Thank you in advanced for taking the time to read my post. I will be the first to admit that this piece of code is slightly convoluted.
This weekend my project has been making a program that takes a formatted string as an argument and spits out all the possible permutations of that string. The formatted string looks similar to the printf formatted string. Constants are kept in the string, and the variable parts look like this: %[number-of-chars][type-of-permuation] where
[type-of-permutation] can be ‘d’ for integers, ‘u’ for uppercase alpha characters, ‘l’ for lowercase, ‘a’ for all alpha characters, and ‘n’ for alpha numeric.
There is a special case “%w” which reads words from a word list instead of incrementing each individual character.
Things generally work the way I want them to. However, upon testing and debugging with gdb I have discovered two bugs that I cannot explain.
Bug #1: The string partial is initially filled with the minimum characters of that type (eg. %5d would be filled with “00000”) However, after an arbitrary command is executed (fopen) the partial contains arbitrary characters, usually lower in value than 0x09. This occurs at line 143, which I have marked in the source.
Bug #2: When I run the program like so: “./Permute %w%2d -w words”, where “words” is the Ubuntu word list, the program throws a segmentation fault after reaching around the 4,200th line of the word list. This is also perplexing. Because the number 4,200 is so random, I can only assume that the program is running out of stack memory or something like that.

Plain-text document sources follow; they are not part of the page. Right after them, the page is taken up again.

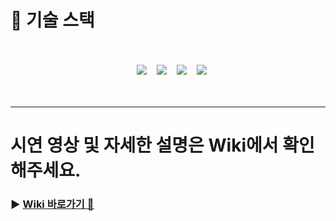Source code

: # 🔧 기술 스택
<br>
<div align="center">
    <br>
    &nbsp;&nbsp;&nbsp;<img src="https://img.shields.io/badge/html5-%23E34F26?style=flat&logo=html5&logoColor=white">
    &nbsp;&nbsp;&nbsp;<img src="https://img.shields.io/badge/css3-%231572B6?style=flat&logo=css3&logoColor=white">
    &nbsp;&nbsp;&nbsp;<img src="https://img.shields.io/badge/javascript-%23323330?style=flat&logo=javascript&logoColor=%23F7DF1E">
    &nbsp;&nbsp;&nbsp;<img src="https://img.shields.io/badge/vue.js-%2335495e?style=flat&logo=vuedotjs&logoColor=%234FC08D">
    <br>
</div>
<br><br>


---

# 시연 영상 및 자세한 설명은 Wiki에서 확인해주세요. 

### ▶ [**Wiki 바로가기 📖**](https://github.com/beyond-sw-camp/be06-fin-SimKids-Dealivery/wiki/%EA%B8%B0%EB%8A%A5-%EC%8B%9C%EC%97%B0-%EC%98%81%EC%83%81)

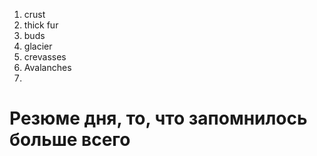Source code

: 1. crust
2. thick fur
3. buds
4. glacier
5. crevasses
6. Avalanches
7. 








# Резюме дня, то, что запомнилось больше всего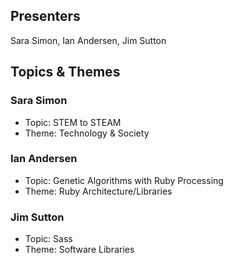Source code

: ## Presenters

Sara Simon, Ian Andersen, Jim Sutton

## Topics & Themes

### Sara Simon

* Topic: STEM to STEAM
* Theme: Technology & Society

### Ian Andersen

* Topic: Genetic Algorithms with Ruby Processing
* Theme: Ruby Architecture/Libraries

### Jim Sutton

* Topic: Sass
* Theme: Software Libraries
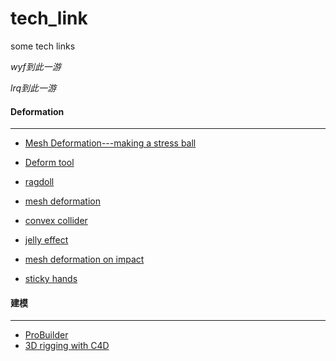 # tech_link
some tech links

*wyf到此一游*

*lrq到此一游*

#### Deformation

---

- [Mesh Deformation---making a stress ball](https://catlikecoding.com/unity/tutorials/mesh-deformation/)

- [Deform tool](https://github.com/keenanwoodall/Deform)

-  [ragdoll](https://www.youtube.com/watch?v=DInV-jHm9rk)


- [mesh deformation](https://assetstore.unity.com/packages/tools/physics/b-soft-body-deformation-53378)
- [convex collider](https://assetstore.unity.com/packages/tools/utilities/convex-collider-creator-pro-131644)
- [jelly effect](https://www.youtube.com/watch?v=tTdKEJpX2HI)
- [mesh deformation on impact](https://forum.unity.com/threads/now-with-source-mesh-deformation-on-impact.50214/?_ga=2.117805825.985115904.1583548572-1417324173.1565288152)
- [sticky hands](https://answers.unity.com/questions/1534732/how-to-make-two-colliders-or-rigidbodies-stick-tog.html)

#### 建模

---

- [ProBuilder](https://unity3d.com/cn/unity/features/worldbuilding/probuilder)
- [3D rigging with C4D](https://www.bilibili.com/video/av19838171?p=2)

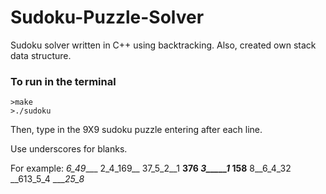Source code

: # Sudoku-Puzzle-Solver
Sudoku solver written in C++ using backtracking. Also, created own stack data structure.
### To run in the terminal
    >make
    >./sudoku
Then, type in the 9X9 sudoku puzzle entering after each line.

Use underscores for blanks.

For example:
    _6_49____ 
    2_4_169__
    37_5_2__1
    ______376
    _3_____1_
    158______
    8__6_4_32
    __613_5_4
    ____25_8_
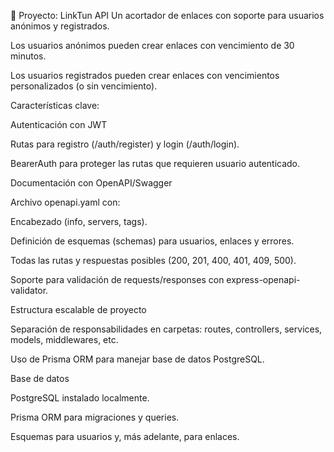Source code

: 📌 Proyecto: LinkTun API
Un acortador de enlaces con soporte para usuarios anónimos y registrados.

Los usuarios anónimos pueden crear enlaces con vencimiento de 30 minutos.

Los usuarios registrados pueden crear enlaces con vencimientos personalizados (o sin vencimiento).

Características clave:

Autenticación con JWT

Rutas para registro (/auth/register) y login (/auth/login).

BearerAuth para proteger las rutas que requieren usuario autenticado.

Documentación con OpenAPI/Swagger

Archivo openapi.yaml con:

Encabezado (info, servers, tags).

Definición de esquemas (schemas) para usuarios, enlaces y errores.

Todas las rutas y respuestas posibles (200, 201, 400, 401, 409, 500).

Soporte para validación de requests/responses con express-openapi-validator.

Estructura escalable de proyecto

Separación de responsabilidades en carpetas: routes, controllers, services, models, middlewares, etc.

Uso de Prisma ORM para manejar base de datos PostgreSQL.

Base de datos

PostgreSQL instalado localmente.

Prisma ORM para migraciones y queries.

Esquemas para usuarios y, más adelante, para enlaces.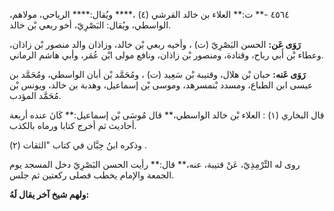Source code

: ٤٥٦٤ -** ت:** العلاء بن خالد القرشي (٤) ،**** ويُقال:**** الرياحي، مولاهم، الواسطي، ويُقال: البَصْرِيّ، أخو ربعي بْن خالد.

**رَوَى عَن:** الحسن البَصْرِيّ (ت) ، وأخيه ربعي بْن خالد، وزاذان والد منصور بْن زاذان، وعطاء بْن أَبي رباح، وقتادة، ومنصور بْن زاذان، ونافع مولى ابْن عُمَر، وأبي هاشم الرماني.

**رَوَى عَنه:** حبان بْن هلال، وقتيبة بْن سَعِيد (ت) ، ومُحَمَّد بْن أبان الواسطي، ومُحَمَّد بن عيسى ابن الطباع، ومسدد بْنمسرهد، وموسى بْن إسماعيل، وهدبة بن خالد، ويونس بْن مُحَمَّد المؤدب.

قال البخاري (١) : العلاء بْن خالد الواسطي،** قال مُوسَى بْن إسماعيل:** كَانَ عنده أربعة أحاديث ثم أخرج كتابا ورماه بالكذب.

وذكره ابنُ حِبَّان في كتاب "الثقات (٢) .

روى له التِّرْمِذِيّ، عَنْ قتيبة، عنه،** قال:** رأيت الحسن البَصْرِيّ دخل المسجد يوم الجمعة والإمام يخطب فصلى ركعتين ثم جلس.

**ولهم شيخ آخر يقال لَهُ:**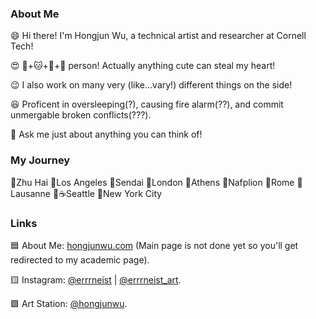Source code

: ### About Me
😄 Hi there! I'm Hongjun Wu, a technical artist and researcher at Cornell Tech!  

😍 🐶+🐱+🐹+🐼 person! Actually anything cute can steal my heart!  

😉 I also work on many very (like...vary!) different things on the side!  

😆 Proficent in oversleeping(?), causing fire alarm(??), and commit unmergable broken conflicts(???).  

💬 Ask me just about anything you can think of!  

### My Journey  
🥘Zhu Hai 🍔Los Angeles 🍣Sendai 🥪London 🥗Athens 🍨Nafplion 🍕Rome 🍰Lausanne 📍☕️Seattle 🍟New York City

### Links
🟦 About Me: [hongjunwu.com](https://hongjunwu.com/) (Main page is not done yet so you'll get redirected to my academic page).   

🟨 Instagram: [@errrneist](https://www.instagram.com/errrneist/) | [@errrneist_art](https://www.instagram.com/errrneist_art/).   

🟪 Art Station: [@hongjunwu](https://hongjunwu.artstation.com/).   
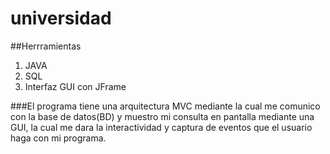 # universidad

##Herrramientas
1. JAVA
2. SQL
3. Interfaz GUI con JFrame

###El programa tiene una arquitectura MVC mediante la cual me comunico con la base de datos(BD) y muestro mi consulta en pantalla mediante una GUI, la cual me dara la interactividad y captura de eventos que el usuario haga con mi programa.
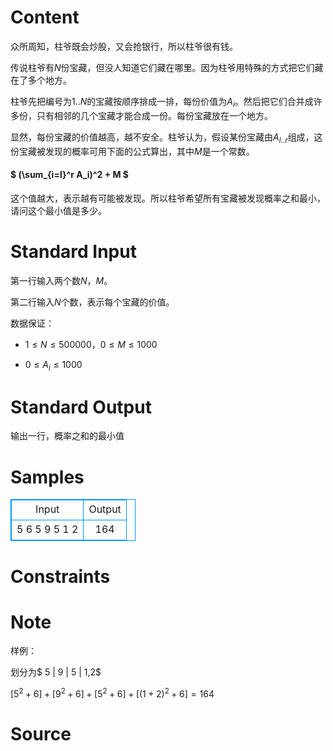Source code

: 
# Content

众所周知，柱爷既会炒股，又会抢银行，所以柱爷很有钱。

传说柱爷有$N$份宝藏，但没人知道它们藏在哪里。因为柱爷用特殊的方式把它们藏在了多个地方。

柱爷先把编号为$1..N$的宝藏按顺序排成一排，每份价值为$A_i$。然后把它们合并成许多份，只有相邻的几个宝藏才能合成一份。每份宝藏放在一个地方。

显然，每份宝藏的价值越高，越不安全。柱爷认为，假设某份宝藏由$A_{l..r}$组成，这份宝藏被发现的概率可用下面的公式算出，其中$M$是一个常数。

#### $ (\sum_{i=l}^r A_i)^2 + M $

这个值越大，表示越有可能被发现。所以柱爷希望所有宝藏被发现概率之和最小，请问这个最小值是多少。

# Standard Input

第一行输入两个数$N，M$。

第二行输入$N$个数，表示每个宝藏的价值。

数据保证：

* $1 \leq N \leq 500 000，0 \leq M \leq 1000$

* $0 \leq A_i \leq 1000$

# Standard Output

输出一行，概率之和的最小值

# Samples

<style>
        table,table tr th, table tr td { border:1px solid #0094ff; }
        table { width: 200px; min-height: 25px; line-height: 25px; text-align: center; border-collapse: collapse;}   
    </style>
<table>
	<tr>
		<td>Input</td>
		<td>Output</td>
	</tr>
<tr><td>5 6
5 9 5 1 2</td><td>164
</td></tr></table>


# Constraints



# Note

样例：

划分为$ 5 | 9 | 5 | 1,2$

$[5^2+6]+[9^2+6]+[5^2+6]+[(1+2)^2+6]=164$

# Source


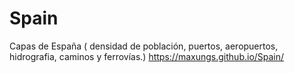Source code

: # Spain
Capas de España ( densidad de población, puertos, aeropuertos, hidrografia, caminos y ferrovías.)
https://maxungs.github.io/Spain/
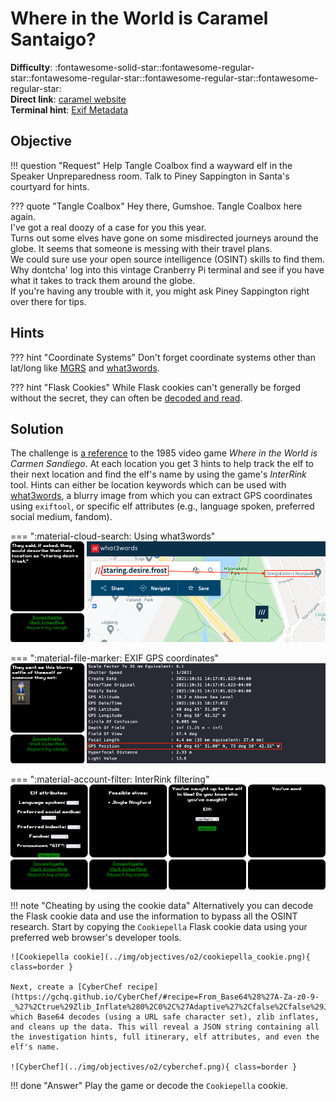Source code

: # Where in the World is Caramel Santaigo?

**Difficulty**: :fontawesome-solid-star::fontawesome-regular-star::fontawesome-regular-star::fontawesome-regular-star::fontawesome-regular-star:<br/>
**Direct link**: [caramel website](https://caramel.kringlecastle.com?challenge=osint&id=fced6967-9a25-40fa-acd4-04a67888499e)<br/>
**Terminal hint**: [Exif Metadata](../hints/h2.md)


## Objective

!!! question "Request"
    Help Tangle Coalbox find a wayward elf in the Speaker Unpreparedness room. Talk to Piney Sappington in Santa's courtyard for hints.

??? quote "Tangle Coalbox"
    Hey there, Gumshoe. Tangle Coalbox here again.<br/>
    I've got a real doozy of a case for you this year.<br/>
    Turns out some elves have gone on some misdirected journeys around the globe. It seems that someone is messing with their travel plans.<br/>
    We could sure use your open source intelligence (OSINT) skills to find them.<br/>
    Why dontcha' log into this vintage Cranberry Pi terminal and see if you have what it takes to track them around the globe.<br/>
    If you're having any trouble with it, you might ask Piney Sappington right over there for tips.


## Hints

??? hint "Coordinate Systems"
    Don't forget coordinate systems other than lat/long like [MGRS](https://en.wikipedia.org/wiki/Military_Grid_Reference_System) and [what3words](https://what3words.com/).

??? hint "Flask Cookies"
    While Flask cookies can't generally be forged without the secret, they can often be [decoded and read](https://gist.github.com/chriselgee/b9f1861dd9b99a8c1ed30066b25ff80b).


## Solution

The challenge is [a reference](../easter_eggs.md#where-in-the-world-is-carmen-sandiego) to the 1985 video game *Where in the World is Carmen Sandiego*. At each location you get 3 hints to help track the elf to their next location and find the elf's name by using the game's *InterRink* tool. Hints can either be location keywords which can be used with [what3words](https://what3words.com/), a blurry image from which you can extract GPS coordinates using `exiftool`, or specific elf attributes (e.g., language spoken, preferred social medium, fandom).

=== ":material-cloud-search: Using what3words"
    ![what3words](../img/objectives/o2/what3words.png)

=== ":material-file-marker: EXIF GPS coordinates"
    ![Extract GPS coordinates using exiftool](../img/objectives/o2/gps_coords_from_exif.png)

=== ":material-account-filter: InterRink filtering"
    ![Filtering](../img/objectives/o2/filtering.png)


!!! note "Cheating by using the cookie data<span id="cookiepella"></span>"
    Alternatively you can decode the Flask cookie data and use the information to bypass all the OSINT research. Start by copying the `Cookiepella` Flask cookie data using your preferred web browser's developer tools.

    ![Cookiepella cookie](../img/objectives/o2/cookiepella_cookie.png){ class=border }

    Next, create a [CyberChef recipe](https://gchq.github.io/CyberChef/#recipe=From_Base64%28%27A-Za-z0-9-_%27%2Ctrue%29Zlib_Inflate%280%2C0%2C%27Adaptive%27%2Cfalse%2Cfalse%29JSON_Beautify%28%27%2520%2520%2520%2520%27%2Cfalse%29) which Base64 decodes (using a URL safe character set), zlib inflates, and cleans up the data. This will reveal a JSON string containing all the investigation hints, full itinerary, elf attributes, and even the elf's name.

    ![CyberChef](../img/objectives/o2/cyberchef.png){ class=border }

!!! done "Answer"
    Play the game or decode the `Cookiepella` cookie.
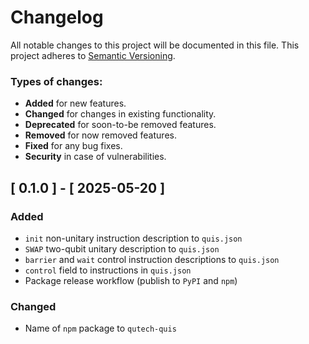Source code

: # Changelog

All notable changes to this project will be documented in this file.
This project adheres to [Semantic Versioning](http://semver.org/).

### Types of changes:
* **Added** for new features.
* **Changed** for changes in existing functionality.
* **Deprecated** for soon-to-be removed features.
* **Removed** for now removed features.
* **Fixed** for any bug fixes.
* **Security** in case of vulnerabilities.


## [ 0.1.0 ] - [ 2025-05-20 ]

### Added

- `init` non-unitary instruction description to `quis.json`
- `SWAP` two-qubit unitary description to `quis.json`
- `barrier` and `wait` control instruction descriptions to `quis.json`
- `control` field to instructions in `quis.json`
- Package release workflow (publish to `PyPI` and `npm`)

### Changed

- Name of `npm` package to `qutech-quis`
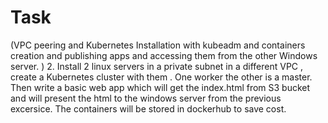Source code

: # Task 
(VPC peering and Kubernetes Installation with kubeadm and containers creation and publishing apps and accessing them from the other Windows server. )
2. Install 2 linux servers in a private subnet in a different VPC , create a Kubernetes cluster with them . One worker the other is a master. Then write a basic web app which will get the index.html from S3 bucket and will present the html to the windows server from the previous excersice. The containers will be stored in dockerhub to save cost.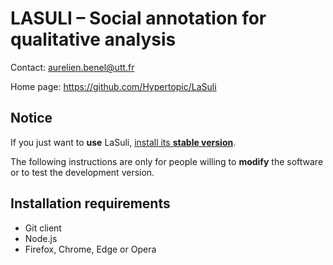 LASULI – Social annotation for qualitative analysis
====================================================

Contact: <aurelien.benel@utt.fr>

Home page: <https://github.com/Hypertopic/LaSuli>

Notice
------

If you just want to **use** LaSuli, [install its **stable version**](https://hypertopic.s3.amazonaws.com/lasuli.xpi).

The following instructions are only for people willing to **modify** the software or to test the development version.

Installation requirements
-------------------------

- Git client
- Node.js
- Firefox, Chrome, Edge or Opera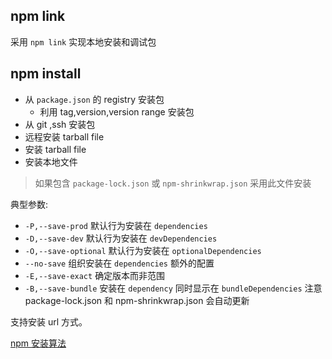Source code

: ## npm link
采用 `npm link` 实现本地安装和调试包


## npm install
* 从 `package.json` 的 registry 安装包
  * 利用 tag,version,version range 安装包
* 从 git ,ssh 安装包
* 远程安装 tarball file
* 安装 tarball file
* 安装本地文件
  
> 如果包含 `package-lock.json` 或 `npm-shrinkwrap.json` 采用此文件安装

典型参数:

* `-P,--save-prod` 默认行为安装在 `dependencies`
* `-D,--save-dev` 默认行为安装在 `devDependencies`
* `-O,--save-optional` 默认行为安装在 `optionalDependencies`
* `--no-save` 组织安装在 `dependencies` 
额外的配置
* `-E,--save-exact`  确定版本而非范围
* `-B,--save-bundle` 安装在 `dependency` 同时显示在 `bundleDependencies` 注意 package-lock.json 和 npm-shrinkwrap.json 会自动更新

支持安装 url 方式。

[npm 安装算法](https://docs.npmjs.com/cli/install#algorithm)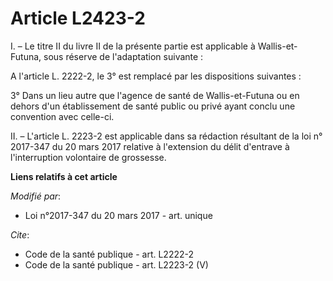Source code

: # Article L2423-2

I. – Le titre II du livre II de la présente partie est applicable à Wallis-et-Futuna, sous réserve de l'adaptation
suivante : 

A l'article L. 2222-2, le 3° est remplacé par les dispositions suivantes : 

3° Dans un lieu autre que l'agence de santé de Wallis-et-Futuna ou en dehors d'un établissement de santé public ou privé
ayant conclu une convention avec celle-ci. 

II. – L'article L. 2223-2 est applicable dans sa rédaction résultant de la loi n° 2017-347 du 20 mars 2017 relative à
l'extension du délit d'entrave à l'interruption volontaire de grossesse.

**Liens relatifs à cet article**

_Modifié par_:

  - Loi n°2017-347 du 20 mars 2017 - art. unique

_Cite_:

  - Code de la santé publique - art. L2222-2
  - Code de la santé publique - art. L2223-2 (V)
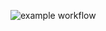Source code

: ![example workflow](https://github.com/<OWNER>/<REPOSITORY>/actions/workflows/<WORKFLOW_FILE>/badge.svg)
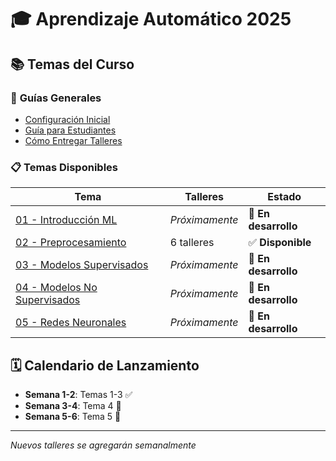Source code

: # 🎓 Aprendizaje Automático 2025

## 📚 Temas del Curso

### 🔰 **Guías Generales**
- [Configuración Inicial](00-GUIA-GENERAL/configuracion-inicial.ipynb)
- [Guía para Estudiantes](00-GUIA-GENERAL/guia-estudiantes.ipynb)
- [Cómo Entregar Talleres](00-GUIA-GENERAL/como-entregar.ipynb)

### 📋 **Temas Disponibles**

| Tema | Talleres | Estado |
|------|----------|---------|
| [01 - Introducción ML](01-INTRODUCCION-ML/) | *Próximamente* | 🚧 **En desarrollo** |
| [02 - Preprocesamiento](02-PREPROCESAMIENTO/) | 6 talleres | ✅ **Disponible** |
| [03 - Modelos Supervisados](03-MODELOS-SUPERVISADOS/) |*Próximamente* | 🚧 **En desarrollo** |
| [04 - Modelos No Supervisados](04-MODELOS-NO-SUPERVISADOS/) | *Próximamente* | 🚧 **En desarrollo** |
| [05 - Redes Neuronales](05-REDES-NEURONALES/) | *Próximamente* | 🚧 **En desarrollo** |

## 🗓️ Calendario de Lanzamiento
- **Semana 1-2**: Temas 1-3 ✅
- **Semana 3-4**: Tema 4 🚧
- **Semana 5-6**: Tema 5 🚧

---
*Nuevos talleres se agregarán semanalmente*

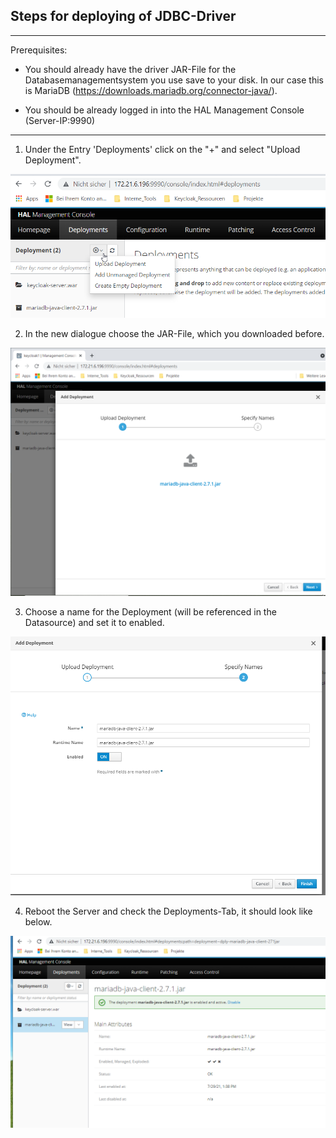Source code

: ## Steps for deploying of JDBC-Driver
---

Prerequisites:
* You should already have the driver JAR-File for the Databasemanagementsystem you use save to your disk.
In our case this is MariaDB (https://downloads.mariadb.org/connector-java/).

* You should be already logged in into the HAL Management Console (Server-IP:9990)

---

1. Under the Entry 'Deployments' 
   click on the "+" and select "Upload Deployment".

<!-- <img src="A_Upload_Driver.png" alt="" width="50%"/> --> 

 ![Deployment Step1](./images/A_Upload_Driver.png)

2. In the new dialogue choose the JAR-File, which you downloaded before. 

 ![Deployment Step2](./images/00-WildFly-Deploy.png)

3. Choose a name for the Deployment (will be referenced in the Datasource) and set it to enabled.

 ![Deployment Step3](./images/01-WildFly-Deploy.png)

4. Reboot the Server and check the Deployments-Tab, it should look like below.

 ![Deployment Step4](./images/02-WildFly-Deploy.png)


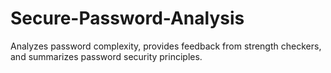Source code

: # Secure-Password-Analysis
Analyzes password complexity, provides feedback from strength checkers, and summarizes password security principles.
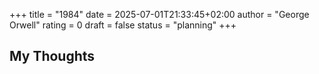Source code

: +++
title = "1984"
date = 2025-07-01T21:33:45+02:00
author = "George Orwell"
rating = 0
draft = false
status = "planning"
+++

## My Thoughts

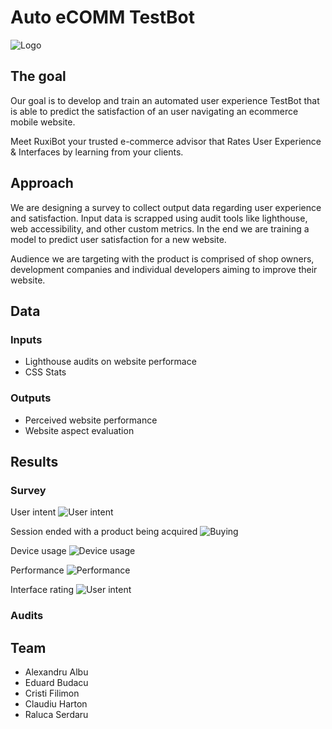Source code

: # Auto eCOMM TestBot

![Logo](https://raw.githubusercontent.com/jshacks/jshacks2018-auto-ecomm-testbot/master/docs/logo.png)

## The goal

Our goal is to develop and train an automated user experience TestBot that is able to predict the satisfaction of an user navigating an ecommerce mobile website.

Meet RuxiBot your trusted e-commerce advisor that Rates User Experience & Interfaces by learning from your clients.

## Approach

We are designing a survey to collect output data regarding user experience and satisfaction. Input data is scrapped using audit tools like lighthouse, web accessibility, and other custom metrics. In the end we are training a model to predict user satisfaction for a new website.

Audience we are targeting with the product is comprised of shop owners, development companies and individual developers aiming to improve their website.

## Data

### Inputs

* Lighthouse audits on website performace
* CSS Stats

### Outputs

* Perceived website performance
* Website aspect evaluation

## Results

### Survey

User intent
![User intent](https://raw.githubusercontent.com/jshacks/jshacks2018-auto-ecomm-testbot/master/docs/001-intent.png)

Session ended with a product being acquired 
![Buying](https://raw.githubusercontent.com/jshacks/jshacks2018-auto-ecomm-testbot/master/docs/002-buying.png)

Device usage 
![Device usage](https://raw.githubusercontent.com/jshacks/jshacks2018-auto-ecomm-testbot/master/docs/003-device.png)

Performance 
![Performance](https://raw.githubusercontent.com/jshacks/jshacks2018-auto-ecomm-testbot/master/docs/004-performance.png)

Interface rating
![User intent](https://raw.githubusercontent.com/jshacks/jshacks2018-auto-ecomm-testbot/master/docs/005-interface.png)

### Audits

## Team

* Alexandru Albu
* Eduard Budacu
* Cristi Filimon
* Claudiu Harton
* Raluca Serdaru

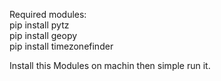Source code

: Required modules:<br>
  pip install pytz<br>
  pip install geopy<br>
  pip install timezonefinder<br>
  
Install this Modules on machin then simple run it.
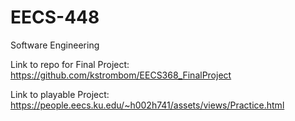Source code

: # EECS-448
Software Engineering 

Link to repo for Final Project: https://github.com/kstrombom/EECS368_FinalProject

Link to playable Project: https://people.eecs.ku.edu/~h002h741/assets/views/Practice.html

I have this code broken up into several header files. I will post the main code first, and then the included header files underneath.
#include <stdio.h>
#include "../Libraries/permute.h"
#include <malloc.h>
#include <string.h>
void main (int argc, char * argv[]) {
//Allocate ten base pointers to be inserted into our master string.
struct base * part[10];
//Allocate a character string on the heap to be manipulated by our program.
char * master = malloc(100);
//Organize arguments
if(argc < 2) {
printf("Usage:\n./Permute [Format String] -p -w [word-list] -o [output-file]\n");
printf("Format string with the general form %%[number-of-chars][type]\n");
printf("Where [number-of-chars] is between 1 and 9\n");
printf("And [type] is d for integer, a for ALPHA, n for ALPHA_NUMERIC, u for UPPERCASE, l for LOWERCASE\n");
printf("-p increments all parts in parallel. \n");
printf("-w Reads words for %%w from [word-list]\n");
return;
}
int count;
int parallel = 0;
char * wordlist = NULL;
FILE * file = NULL;
char * output = NULL;
FILE * out = NULL;
for(count = 1; count < argc; count++){
char first = *argv[count];
int second = *(argv[count] + 1);
if (first == '-') {
switch (second) {
case 'p':
parallel = 1;
break;
case 'w':
wordlist = argv[count+1];
break;
case 'o':
output = argv[count+1];
break;
}
}
}
//Parse format string
int i = 0;
//This is the counter for the current base struct we're operating on.
int x;
int size;
int type;
//Create a pointer that points to a position inside our master string.
char * current = master;
//Cycle through each character in the format string.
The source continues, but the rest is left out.